You need to download and deploy the OCR module yourself as part of your deployment.

https://dev.pdftron.com/?platform=linux&product=ocrmodule
https://dev.pdftron.com/?platform=linux&product=irisocrmodule

joshiharit3 · February 2, 2023, 8:27am

How will I be able to deploy it? I have already downloaded the module and extracted it. The documentation & the links you have provided also don’t provide any information about doing the same.
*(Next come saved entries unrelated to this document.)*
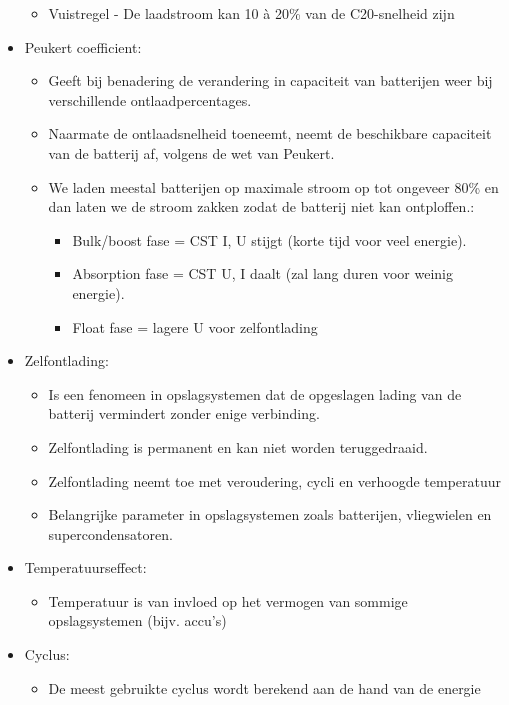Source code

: \documentclass[12pt]{article}
\begin{document}
\begin{itemize}
\begin{itemize}
        \item Vuistregel - De laadstroom kan 10 à 20\% van de C20-snelheid zijn
    \end{itemize}
    \item Peukert coefficient:\begin{itemize}
        \item Geeft bij benadering de verandering in capaciteit van batterijen weer bij verschillende ontlaadpercentages. 
        \item Naarmate de ontlaadsnelheid toeneemt, neemt de beschikbare capaciteit van de batterij af, volgens de wet van Peukert. 
        \item We laden meestal batterijen op maximale stroom op tot ongeveer 80\% en dan laten we de stroom zakken zodat de batterij niet kan ontploffen.:\begin{itemize}
            \item Bulk/boost fase = CST I, U stijgt (korte tijd voor veel energie).
            \item Absorption fase = CST U, I daalt (zal lang duren voor weinig energie).
            \item Float fase = lagere U voor zelfontlading
        \end{itemize}
    \end{itemize}
    \item Zelfontlading:\begin{itemize}
        \item Is een fenomeen in opslagsystemen dat de opgeslagen lading van de batterij vermindert zonder enige verbinding. 
        \item Zelfontlading is permanent en kan niet worden teruggedraaid. 
        \item Zelfontlading neemt toe met veroudering, cycli en verhoogde temperatuur 
        \item Belangrijke parameter in opslagsystemen zoals batterijen, vliegwielen en supercondensatoren.
    \end{itemize}
    \item Temperatuurseffect:\begin{itemize}
        \item Temperatuur is van invloed op het vermogen van sommige opslagsystemen (bijv. accu's)
    \end{itemize}
    \item Cyclus:\begin{itemize}
        \item De meest gebruikte cyclus wordt berekend aan de hand van de energie

\end{itemize}
\end{itemize}
\end{document}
Early response will be appreciated!

Ryan · February 2, 2023, 11:29pm

How will I be able to deploy it?

Just copy over all the files for the OCR module, and make sure PDFNet.addResourceSearchPath is pointing to the folder where you copied the OCR module files to.

joshiharit3 · February 5, 2023, 1:40pm

I did passed the path to the folder you can see in the code it’s the path to the lib folder and also to the OCR module folder after extraction but nothing happend in both the ways, I get the same error as earlier.

Ryan · February 6, 2023, 4:26pm

The PDFTron SDK OCR module not available. error means one thing, the expected OCR Module files are not in the folder path you provided to addResourceSearchPath, that’s what you need to resolve.

In your original message you gave a relative path, perhaps that relative path is not correct in your deployment, perhaps giving it an absolute path is better/safer.

You could either log the current working directory at runtime, to see if that matches what you expect, or better yet programmatically check at runtime that the OCR module is ../../lib folder.

joshiharit3 · February 16, 2023, 7:46am

I added the absolute path but now I am facing this error tho I have a demo license key but by following the link I am getting the same form that I already filled out to gain access to the demo key and use other services of Apryse formally Pdfrtron.

The connection to the server has timed out! This is likely due to your firewall or networking configuration. This delay can be avoided by obtaining and using a non-tracking key. You can obtain one by filling out https://www.pdftron.com/form/pws-non-tracking/.

So can you brief me on this matter??

joshiharit3 · February 26, 2023, 2:14pm

Didn’t get any response from you sir?